Gadis berambut merah jambu itu berlari sekencang mungkin, melompati bonsai, jungkir balik melewati tiang pembatas, memanjat hingga ke lantai tiga (saking paniknya, ia lupa ada teknologi bernama tangga) dan setibanya ia di depan kamar sumber suara cempreng tersebut, ia langsung menendang pintunya tanpa ampun, menerobos masuk dan spontan tercengang begitu menemukan Uchiha Madara sudah tergeletak mengenaskan di karpet seperti biawak.

Sakura menghambur ke arah madara, mengguncang-guncangkan tubuhnya. "Madara-sama, jangan mati! Kumohon jangan mati dulu! Upahku belum dibayar! Hiks!" Ia meraung sembari memiting leher pria itu.

"Anak kunyuk... kau mencekikku…." Madara merintih, megap-megap, mulai kehabisan napas. Rupanya dia belum tewas. Sakura mendesah lega. Hampir saja ia tak menerima gaji bulan ini. Lekas ia memapah bosnya berdiri menuju tempat tidur.

"Apa yang terjadi?" tanyanya prihatin. Kasihan melihat orang tua sejompo Madara ketakutan setengah mati.

"Ada pemangsa." Tangan pria itu gemetar menunjuk pojok ruangan. "Dia menatapku dengan matanya yang kecil dan menakutkan. Menjijikan." Ia meringkuk ngeri. Sok imut.

"Sabar. Akan kuperiksa." Sakura menenangkan Madara, meraih tongkat baseball dari lantai, kemudian berjingkat ke sudut lemari. Ia pelan-pelan mendekati objek mencurigakan tersebut dan TADA! Ekspresi Sakura berganti datar dengan lubang hidung menganga lebar. Rasa ibanya pada Madara berubah menjadi rasa ingin menggampar.

Melihat kecoak saja histerisnya seperti gadis perawan yang akan diperkosa. Sompreto.

Seraya berdecak sebal, Sakura memungut binatang malang itu dan melepaskannya lewat jendela. Ia menepuk-nepuk tangannya, berdiri, lantas memandangi Madara dengan malas.
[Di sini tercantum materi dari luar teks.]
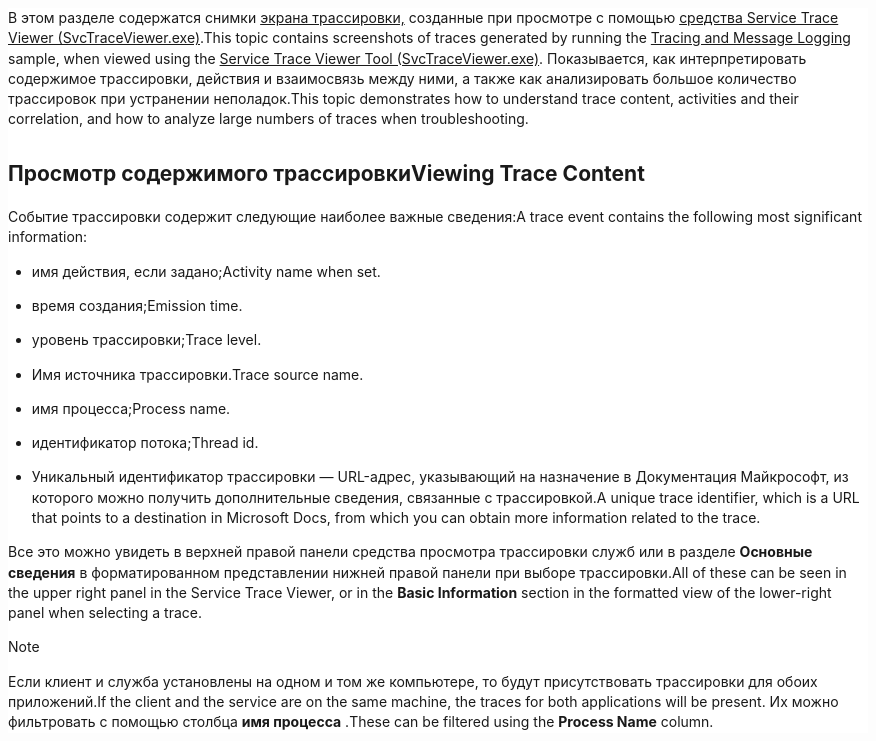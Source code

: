 <span data-ttu-id="b7058-109">В этом разделе содержатся снимки [экрана трассировки,](../../samples/tracing-and-message-logging.md) созданные при просмотре с помощью [средства Service Trace Viewer (SvcTraceViewer.exe)](../../service-trace-viewer-tool-svctraceviewer-exe.md).</span><span class="sxs-lookup"><span data-stu-id="b7058-109">This topic contains screenshots of traces generated by running the [Tracing and Message Logging](../../samples/tracing-and-message-logging.md) sample, when viewed using the [Service Trace Viewer Tool (SvcTraceViewer.exe)](../../service-trace-viewer-tool-svctraceviewer-exe.md).</span></span> <span data-ttu-id="b7058-110">Показывается, как интерпретировать содержимое трассировки, действия и взаимосвязь между ними, а также как анализировать большое количество трассировок при устранении неполадок.</span><span class="sxs-lookup"><span data-stu-id="b7058-110">This topic demonstrates how to understand trace content, activities and their correlation, and how to analyze large numbers of traces when troubleshooting.</span></span>

## <a name="viewing-trace-content"></a><span data-ttu-id="b7058-111">Просмотр содержимого трассировки</span><span class="sxs-lookup"><span data-stu-id="b7058-111">Viewing Trace Content</span></span>

<span data-ttu-id="b7058-112">Событие трассировки содержит следующие наиболее важные сведения:</span><span class="sxs-lookup"><span data-stu-id="b7058-112">A trace event contains the following most significant information:</span></span>

- <span data-ttu-id="b7058-113">имя действия, если задано;</span><span class="sxs-lookup"><span data-stu-id="b7058-113">Activity name when set.</span></span>

- <span data-ttu-id="b7058-114">время создания;</span><span class="sxs-lookup"><span data-stu-id="b7058-114">Emission time.</span></span>

- <span data-ttu-id="b7058-115">уровень трассировки;</span><span class="sxs-lookup"><span data-stu-id="b7058-115">Trace level.</span></span>

- <span data-ttu-id="b7058-116">Имя источника трассировки.</span><span class="sxs-lookup"><span data-stu-id="b7058-116">Trace source name.</span></span>

- <span data-ttu-id="b7058-117">имя процесса;</span><span class="sxs-lookup"><span data-stu-id="b7058-117">Process name.</span></span>

- <span data-ttu-id="b7058-118">идентификатор потока;</span><span class="sxs-lookup"><span data-stu-id="b7058-118">Thread id.</span></span>

- <span data-ttu-id="b7058-119">Уникальный идентификатор трассировки — URL-адрес, указывающий на назначение в Документация Майкрософт, из которого можно получить дополнительные сведения, связанные с трассировкой.</span><span class="sxs-lookup"><span data-stu-id="b7058-119">A unique trace identifier, which is a URL that points to a destination in Microsoft Docs, from which you can obtain more information related to the trace.</span></span>

 <span data-ttu-id="b7058-120">Все это можно увидеть в верхней правой панели средства просмотра трассировки служб или в разделе **Основные сведения** в форматированном представлении нижней правой панели при выборе трассировки.</span><span class="sxs-lookup"><span data-stu-id="b7058-120">All of these can be seen in the upper right panel in the Service Trace Viewer, or in the **Basic Information** section in the formatted view of the lower-right panel when selecting a trace.</span></span>

> [!NOTE]
> <span data-ttu-id="b7058-121">Если клиент и служба установлены на одном и том же компьютере, то будут присутствовать трассировки для обоих приложений.</span><span class="sxs-lookup"><span data-stu-id="b7058-121">If the client and the service are on the same machine, the traces for both applications will be present.</span></span> <span data-ttu-id="b7058-122">Их можно фильтровать с помощью столбца **имя процесса** .</span><span class="sxs-lookup"><span data-stu-id="b7058-122">These can be filtered using the **Process Name** column.</span></span>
"Seekor kecoak tak akan membunuh anda. Kupikir anda harus memanggil psikiater. Kondisi paranoid anda mulai mengkhawatirkan." Sakura mencoba memberi petuah namun disambut oleh lirikan ganas Madara. Pria uzur itu tersinggung. Ia sudah tahu bahwa ia memiliki ketakutan berlebih terhadap apa saja namun gengsi untuk berkonsultasi. Ya iyalah. Lelaki super ganteng seperti dirinya ini mana mau di ajak ke psikiater. Bisa turun pasaran kalau ia disangka penakut atau gangguan jiwa.

"Kecoaknya terbang, Cerewet! Kerjakan saja tugasmu menjaga aku. Itulah sebabnya kau dibayar mahal." Madara merebahkan diri, menaikkan selimutnya hingga ke dagu. "Aku mau istirahat. Setiap lima menit, tolong cek keadaanku, ya. Bye."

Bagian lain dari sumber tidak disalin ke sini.